::: Data in this exercise
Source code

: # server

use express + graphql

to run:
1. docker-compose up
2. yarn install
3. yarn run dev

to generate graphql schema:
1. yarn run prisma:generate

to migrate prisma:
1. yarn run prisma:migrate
::::::
::: Data in this exercise
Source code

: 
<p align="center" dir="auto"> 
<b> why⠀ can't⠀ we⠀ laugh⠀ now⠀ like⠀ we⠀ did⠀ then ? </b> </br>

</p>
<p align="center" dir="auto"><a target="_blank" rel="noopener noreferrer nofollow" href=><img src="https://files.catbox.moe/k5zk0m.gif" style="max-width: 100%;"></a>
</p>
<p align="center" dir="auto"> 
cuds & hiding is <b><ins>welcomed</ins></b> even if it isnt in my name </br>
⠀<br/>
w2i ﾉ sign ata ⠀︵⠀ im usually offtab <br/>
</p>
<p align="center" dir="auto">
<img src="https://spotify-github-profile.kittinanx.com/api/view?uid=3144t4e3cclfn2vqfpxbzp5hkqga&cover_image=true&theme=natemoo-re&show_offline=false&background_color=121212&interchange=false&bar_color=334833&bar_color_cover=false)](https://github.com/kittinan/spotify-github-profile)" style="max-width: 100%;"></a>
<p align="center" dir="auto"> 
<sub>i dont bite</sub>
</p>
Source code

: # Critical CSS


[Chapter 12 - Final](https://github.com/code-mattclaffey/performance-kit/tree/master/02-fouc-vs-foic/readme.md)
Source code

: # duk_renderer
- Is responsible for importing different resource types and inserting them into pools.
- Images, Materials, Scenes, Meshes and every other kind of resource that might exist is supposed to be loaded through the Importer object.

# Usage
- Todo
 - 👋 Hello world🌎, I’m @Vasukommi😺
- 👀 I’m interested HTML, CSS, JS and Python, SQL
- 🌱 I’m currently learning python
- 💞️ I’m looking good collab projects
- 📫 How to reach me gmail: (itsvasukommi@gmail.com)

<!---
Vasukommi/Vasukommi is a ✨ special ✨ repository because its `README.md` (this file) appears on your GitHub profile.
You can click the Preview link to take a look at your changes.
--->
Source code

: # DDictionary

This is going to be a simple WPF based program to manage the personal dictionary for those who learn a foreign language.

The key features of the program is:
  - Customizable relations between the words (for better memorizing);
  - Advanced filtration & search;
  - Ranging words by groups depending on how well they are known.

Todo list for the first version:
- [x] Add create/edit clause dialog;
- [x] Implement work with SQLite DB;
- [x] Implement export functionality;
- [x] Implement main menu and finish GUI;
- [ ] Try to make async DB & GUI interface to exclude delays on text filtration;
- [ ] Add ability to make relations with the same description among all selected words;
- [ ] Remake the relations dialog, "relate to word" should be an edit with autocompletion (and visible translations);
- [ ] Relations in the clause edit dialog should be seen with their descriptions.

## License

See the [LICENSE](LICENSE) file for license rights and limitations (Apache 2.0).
::::::
::: Data in this exercise
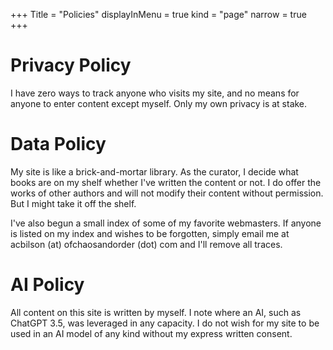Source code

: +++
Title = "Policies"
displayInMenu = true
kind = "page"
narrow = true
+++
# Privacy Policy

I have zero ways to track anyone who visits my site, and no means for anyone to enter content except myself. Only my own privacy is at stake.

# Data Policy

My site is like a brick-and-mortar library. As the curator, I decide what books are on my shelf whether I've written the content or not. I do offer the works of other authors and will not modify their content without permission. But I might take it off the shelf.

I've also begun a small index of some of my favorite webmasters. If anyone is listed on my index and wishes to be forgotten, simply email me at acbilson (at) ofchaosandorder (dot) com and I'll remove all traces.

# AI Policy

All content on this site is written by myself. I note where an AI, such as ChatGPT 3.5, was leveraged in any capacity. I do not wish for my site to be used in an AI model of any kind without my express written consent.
::::::
What is being asked: Across the records above, tally the lines that contain "words" and give the result as a number alone.

Result for this task: 3